*** Opening of Data for processing ***

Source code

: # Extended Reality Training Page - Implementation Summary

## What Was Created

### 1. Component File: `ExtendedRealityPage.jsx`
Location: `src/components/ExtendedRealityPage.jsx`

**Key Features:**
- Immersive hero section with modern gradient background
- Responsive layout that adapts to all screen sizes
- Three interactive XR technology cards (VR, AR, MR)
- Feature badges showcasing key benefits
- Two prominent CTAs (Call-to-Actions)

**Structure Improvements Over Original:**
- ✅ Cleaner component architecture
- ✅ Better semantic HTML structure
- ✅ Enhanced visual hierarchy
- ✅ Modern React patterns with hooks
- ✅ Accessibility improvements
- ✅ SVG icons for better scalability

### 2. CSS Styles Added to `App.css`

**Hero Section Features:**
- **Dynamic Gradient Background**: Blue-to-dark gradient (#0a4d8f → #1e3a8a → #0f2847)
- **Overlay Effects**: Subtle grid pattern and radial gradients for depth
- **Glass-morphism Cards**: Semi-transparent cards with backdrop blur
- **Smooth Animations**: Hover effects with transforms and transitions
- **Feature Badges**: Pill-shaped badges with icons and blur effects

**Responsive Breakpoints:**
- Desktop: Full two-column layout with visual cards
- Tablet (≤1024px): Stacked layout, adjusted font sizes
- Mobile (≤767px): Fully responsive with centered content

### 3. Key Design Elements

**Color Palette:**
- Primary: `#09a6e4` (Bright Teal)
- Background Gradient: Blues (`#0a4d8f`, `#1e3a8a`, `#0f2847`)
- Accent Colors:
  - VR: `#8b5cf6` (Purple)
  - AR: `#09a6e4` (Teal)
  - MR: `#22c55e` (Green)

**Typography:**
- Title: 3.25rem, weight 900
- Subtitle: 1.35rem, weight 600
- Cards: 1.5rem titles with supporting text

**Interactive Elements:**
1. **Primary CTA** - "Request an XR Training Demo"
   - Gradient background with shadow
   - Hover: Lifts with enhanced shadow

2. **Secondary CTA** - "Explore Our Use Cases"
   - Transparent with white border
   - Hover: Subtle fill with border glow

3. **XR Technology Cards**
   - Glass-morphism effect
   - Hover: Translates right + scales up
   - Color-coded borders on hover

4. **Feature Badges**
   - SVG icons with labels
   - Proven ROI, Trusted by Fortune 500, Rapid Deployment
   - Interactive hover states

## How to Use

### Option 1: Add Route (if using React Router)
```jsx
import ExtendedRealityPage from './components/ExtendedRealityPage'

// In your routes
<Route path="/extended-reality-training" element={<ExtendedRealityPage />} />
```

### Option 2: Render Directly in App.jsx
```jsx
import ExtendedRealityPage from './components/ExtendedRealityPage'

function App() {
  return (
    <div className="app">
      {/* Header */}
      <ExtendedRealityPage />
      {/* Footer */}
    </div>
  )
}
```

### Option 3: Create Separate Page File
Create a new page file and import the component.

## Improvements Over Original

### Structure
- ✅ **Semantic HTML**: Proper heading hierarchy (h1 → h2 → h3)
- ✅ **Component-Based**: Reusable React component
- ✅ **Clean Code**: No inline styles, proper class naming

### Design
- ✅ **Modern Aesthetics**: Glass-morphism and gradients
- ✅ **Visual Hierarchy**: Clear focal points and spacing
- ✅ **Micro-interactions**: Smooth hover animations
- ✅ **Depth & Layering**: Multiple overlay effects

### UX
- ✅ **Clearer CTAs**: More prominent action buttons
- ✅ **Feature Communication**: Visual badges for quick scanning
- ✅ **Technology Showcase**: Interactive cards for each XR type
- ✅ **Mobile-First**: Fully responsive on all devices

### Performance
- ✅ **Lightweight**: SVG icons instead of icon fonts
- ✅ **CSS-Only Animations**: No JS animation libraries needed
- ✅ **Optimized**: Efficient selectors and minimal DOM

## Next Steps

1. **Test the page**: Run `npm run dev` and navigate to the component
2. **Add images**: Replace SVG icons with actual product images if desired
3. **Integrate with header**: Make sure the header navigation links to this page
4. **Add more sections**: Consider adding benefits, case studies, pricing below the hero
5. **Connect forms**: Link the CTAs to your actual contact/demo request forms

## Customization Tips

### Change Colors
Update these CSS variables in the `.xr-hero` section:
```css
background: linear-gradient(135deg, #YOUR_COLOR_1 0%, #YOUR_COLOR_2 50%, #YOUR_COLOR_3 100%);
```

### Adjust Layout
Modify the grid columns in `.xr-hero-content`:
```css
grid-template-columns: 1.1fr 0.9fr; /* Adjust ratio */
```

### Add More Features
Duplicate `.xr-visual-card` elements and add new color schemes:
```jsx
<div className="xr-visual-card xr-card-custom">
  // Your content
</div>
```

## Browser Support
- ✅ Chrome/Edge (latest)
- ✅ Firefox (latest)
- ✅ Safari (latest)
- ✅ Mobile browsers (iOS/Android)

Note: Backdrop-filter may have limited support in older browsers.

*** Close of Data for processing ***

* _Task to complete_
Reproduce each line of the data without any change.

* _Expected output_
Source code

: # Extended Reality Training Page - Implementation Summary

## What Was Created

### 1. Component File: `ExtendedRealityPage.jsx`
Location: `src/components/ExtendedRealityPage.jsx`

**Key Features:**
- Immersive hero section with modern gradient background
- Responsive layout that adapts to all screen sizes
- Three interactive XR technology cards (VR, AR, MR)
- Feature badges showcasing key benefits
- Two prominent CTAs (Call-to-Actions)

**Structure Improvements Over Original:**
- ✅ Cleaner component architecture
- ✅ Better semantic HTML structure
- ✅ Enhanced visual hierarchy
- ✅ Modern React patterns with hooks
- ✅ Accessibility improvements
- ✅ SVG icons for better scalability

### 2. CSS Styles Added to `App.css`

**Hero Section Features:**
- **Dynamic Gradient Background**: Blue-to-dark gradient (#0a4d8f → #1e3a8a → #0f2847)
- **Overlay Effects**: Subtle grid pattern and radial gradients for depth
- **Glass-morphism Cards**: Semi-transparent cards with backdrop blur
- **Smooth Animations**: Hover effects with transforms and transitions
- **Feature Badges**: Pill-shaped badges with icons and blur effects

**Responsive Breakpoints:**
- Desktop: Full two-column layout with visual cards
- Tablet (≤1024px): Stacked layout, adjusted font sizes
- Mobile (≤767px): Fully responsive with centered content

### 3. Key Design Elements

**Color Palette:**
- Primary: `#09a6e4` (Bright Teal)
- Background Gradient: Blues (`#0a4d8f`, `#1e3a8a`, `#0f2847`)
- Accent Colors:
  - VR: `#8b5cf6` (Purple)
  - AR: `#09a6e4` (Teal)
  - MR: `#22c55e` (Green)

**Typography:**
- Title: 3.25rem, weight 900
- Subtitle: 1.35rem, weight 600
- Cards: 1.5rem titles with supporting text

**Interactive Elements:**
1. **Primary CTA** - "Request an XR Training Demo"
   - Gradient background with shadow
   - Hover: Lifts with enhanced shadow

2. **Secondary CTA** - "Explore Our Use Cases"
   - Transparent with white border
   - Hover: Subtle fill with border glow

3. **XR Technology Cards**
   - Glass-morphism effect
   - Hover: Translates right + scales up
   - Color-coded borders on hover

4. **Feature Badges**
   - SVG icons with labels
   - Proven ROI, Trusted by Fortune 500, Rapid Deployment
   - Interactive hover states

## How to Use

### Option 1: Add Route (if using React Router)
```jsx
import ExtendedRealityPage from './components/ExtendedRealityPage'

// In your routes
<Route path="/extended-reality-training" element={<ExtendedRealityPage />} />
```

### Option 2: Render Directly in App.jsx
```jsx
import ExtendedRealityPage from './components/ExtendedRealityPage'

function App() {
  return (
    <div className="app">
      {/* Header */}
      <ExtendedRealityPage />
      {/* Footer */}
    </div>
  )
}
```

### Option 3: Create Separate Page File
Create a new page file and import the component.

## Improvements Over Original

### Structure
- ✅ **Semantic HTML**: Proper heading hierarchy (h1 → h2 → h3)
- ✅ **Component-Based**: Reusable React component
- ✅ **Clean Code**: No inline styles, proper class naming

### Design
- ✅ **Modern Aesthetics**: Glass-morphism and gradients
- ✅ **Visual Hierarchy**: Clear focal points and spacing
- ✅ **Micro-interactions**: Smooth hover animations
- ✅ **Depth & Layering**: Multiple overlay effects

### UX
- ✅ **Clearer CTAs**: More prominent action buttons
- ✅ **Feature Communication**: Visual badges for quick scanning
- ✅ **Technology Showcase**: Interactive cards for each XR type
- ✅ **Mobile-First**: Fully responsive on all devices

### Performance
- ✅ **Lightweight**: SVG icons instead of icon fonts
- ✅ **CSS-Only Animations**: No JS animation libraries needed
- ✅ **Optimized**: Efficient selectors and minimal DOM

## Next Steps

1. **Test the page**: Run `npm run dev` and navigate to the component
2. **Add images**: Replace SVG icons with actual product images if desired
3. **Integrate with header**: Make sure the header navigation links to this page
4. **Add more sections**: Consider adding benefits, case studies, pricing below the hero
5. **Connect forms**: Link the CTAs to your actual contact/demo request forms

## Customization Tips

### Change Colors
Update these CSS variables in the `.xr-hero` section:
```css
background: linear-gradient(135deg, #YOUR_COLOR_1 0%, #YOUR_COLOR_2 50%, #YOUR_COLOR_3 100%);
```

### Adjust Layout
Modify the grid columns in `.xr-hero-content`:
```css
grid-template-columns: 1.1fr 0.9fr; /* Adjust ratio */
```

### Add More Features
Duplicate `.xr-visual-card` elements and add new color schemes:
```jsx
<div className="xr-visual-card xr-card-custom">
  // Your content
</div>
```

## Browser Support
- ✅ Chrome/Edge (latest)
- ✅ Firefox (latest)
- ✅ Safari (latest)
- ✅ Mobile browsers (iOS/Android)

Note: Backdrop-filter may have limited support in older browsers.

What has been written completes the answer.